Interacting light thermal-relic dark matter: self-consistent cosmological bounds

We analyze cosmic microwave background (CMB) data to constrain the mass and interaction strengths of thermally-produced dark matter (DM) in a self-consistent manner, simultaneously taking into account the cosmological effects of its mass and interactions. The presence of a light thermal-relic particle contributes non-negligibly to the radiation density during Big Bang Nucleosynthesis (BBN), altering the light-element yields, as well as the the effective number of relativistic particle species. On the other hand, DM interactions with the Standard Model can affect distribution of matter in later universe.

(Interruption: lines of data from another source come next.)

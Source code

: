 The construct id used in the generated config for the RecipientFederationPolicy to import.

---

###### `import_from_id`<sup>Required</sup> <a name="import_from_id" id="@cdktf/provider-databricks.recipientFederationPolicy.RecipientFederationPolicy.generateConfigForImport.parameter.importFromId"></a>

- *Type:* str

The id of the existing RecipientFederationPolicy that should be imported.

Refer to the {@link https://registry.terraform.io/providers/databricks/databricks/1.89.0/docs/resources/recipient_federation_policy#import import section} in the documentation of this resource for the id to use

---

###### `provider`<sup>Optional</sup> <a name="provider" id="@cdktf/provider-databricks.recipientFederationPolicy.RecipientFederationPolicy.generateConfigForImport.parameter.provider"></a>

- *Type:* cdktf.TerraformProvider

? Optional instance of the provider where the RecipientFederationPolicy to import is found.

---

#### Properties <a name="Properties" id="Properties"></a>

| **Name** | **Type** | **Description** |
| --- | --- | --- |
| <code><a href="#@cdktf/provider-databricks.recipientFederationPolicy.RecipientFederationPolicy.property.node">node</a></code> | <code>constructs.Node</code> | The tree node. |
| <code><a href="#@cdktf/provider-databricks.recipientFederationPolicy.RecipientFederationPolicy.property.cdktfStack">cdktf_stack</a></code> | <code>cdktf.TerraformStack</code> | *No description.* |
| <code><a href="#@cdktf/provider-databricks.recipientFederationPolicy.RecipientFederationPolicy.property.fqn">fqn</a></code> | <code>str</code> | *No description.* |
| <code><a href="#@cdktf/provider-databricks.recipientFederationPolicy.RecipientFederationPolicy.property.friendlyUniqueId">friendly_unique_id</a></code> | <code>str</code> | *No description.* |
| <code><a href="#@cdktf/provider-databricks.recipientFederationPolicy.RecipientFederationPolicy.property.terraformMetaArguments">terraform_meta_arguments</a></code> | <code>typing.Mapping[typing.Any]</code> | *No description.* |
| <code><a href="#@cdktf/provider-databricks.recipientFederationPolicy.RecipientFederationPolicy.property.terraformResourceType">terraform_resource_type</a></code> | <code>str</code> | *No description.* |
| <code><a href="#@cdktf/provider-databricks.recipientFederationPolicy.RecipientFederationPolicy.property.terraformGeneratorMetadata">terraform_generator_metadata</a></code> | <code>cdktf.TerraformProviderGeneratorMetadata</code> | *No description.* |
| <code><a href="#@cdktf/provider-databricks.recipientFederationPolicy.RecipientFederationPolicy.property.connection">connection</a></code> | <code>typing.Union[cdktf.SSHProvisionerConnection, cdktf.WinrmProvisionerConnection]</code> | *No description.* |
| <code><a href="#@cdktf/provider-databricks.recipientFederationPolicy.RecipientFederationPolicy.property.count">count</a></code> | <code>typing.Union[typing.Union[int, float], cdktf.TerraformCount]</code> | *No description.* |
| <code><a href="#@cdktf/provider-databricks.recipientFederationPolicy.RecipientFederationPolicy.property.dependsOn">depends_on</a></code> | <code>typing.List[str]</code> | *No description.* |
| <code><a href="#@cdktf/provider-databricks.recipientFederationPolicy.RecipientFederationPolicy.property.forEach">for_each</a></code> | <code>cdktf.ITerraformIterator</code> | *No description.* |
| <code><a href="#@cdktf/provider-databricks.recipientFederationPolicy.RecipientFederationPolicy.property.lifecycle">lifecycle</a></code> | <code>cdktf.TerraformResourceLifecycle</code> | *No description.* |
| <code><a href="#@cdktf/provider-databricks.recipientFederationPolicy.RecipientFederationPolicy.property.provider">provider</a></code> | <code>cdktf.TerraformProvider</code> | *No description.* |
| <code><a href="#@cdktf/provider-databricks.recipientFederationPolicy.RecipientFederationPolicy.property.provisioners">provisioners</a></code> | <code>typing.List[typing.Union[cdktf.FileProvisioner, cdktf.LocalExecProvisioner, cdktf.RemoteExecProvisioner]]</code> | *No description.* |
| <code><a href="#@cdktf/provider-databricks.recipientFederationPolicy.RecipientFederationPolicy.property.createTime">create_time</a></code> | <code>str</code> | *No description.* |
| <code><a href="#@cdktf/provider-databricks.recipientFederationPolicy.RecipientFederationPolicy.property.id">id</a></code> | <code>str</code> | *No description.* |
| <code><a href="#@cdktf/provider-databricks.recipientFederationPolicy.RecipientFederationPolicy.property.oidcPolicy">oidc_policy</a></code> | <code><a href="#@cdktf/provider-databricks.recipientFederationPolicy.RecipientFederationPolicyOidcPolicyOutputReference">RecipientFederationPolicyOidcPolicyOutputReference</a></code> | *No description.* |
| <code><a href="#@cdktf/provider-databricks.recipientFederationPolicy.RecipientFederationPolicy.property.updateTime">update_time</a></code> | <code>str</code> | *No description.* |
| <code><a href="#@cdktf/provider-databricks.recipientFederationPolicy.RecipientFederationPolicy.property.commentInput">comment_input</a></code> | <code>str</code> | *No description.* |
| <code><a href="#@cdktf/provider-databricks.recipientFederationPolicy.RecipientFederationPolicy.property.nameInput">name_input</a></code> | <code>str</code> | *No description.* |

Both mass and interactions alter CMB anisotropy on sub-degree scales. To understand and quantify the interplay of these effects, we consider elastic DM-baryon scattering with a momentum-transfer cross section that scales as a power law of the relative velocity between the scattering particles. In the range of thermal-relic DM masses relevant for BBN ($\lesssim$ 20 MeV), we find that the reconstruction of the DM mass and the scattering cross section from the CMB data features strong degeneracies; modeling the two effects simultaneously increases the sensitivity of the CMB measurements to both fundamental properties of DM. Additionally, we study the effects of late-time residual annihilation of a light thermal relic and provide improved CMB constraints on the DM mass and annihilation cross section. To examine degeneracy between DM mass, cross section for elastic scattering with baryons, and annihilation cross section, we consider a specific case of DM with an electric and magnetic dipole moments. We present new, self-consistent cosmological bounds for this model and discuss implications for future searches.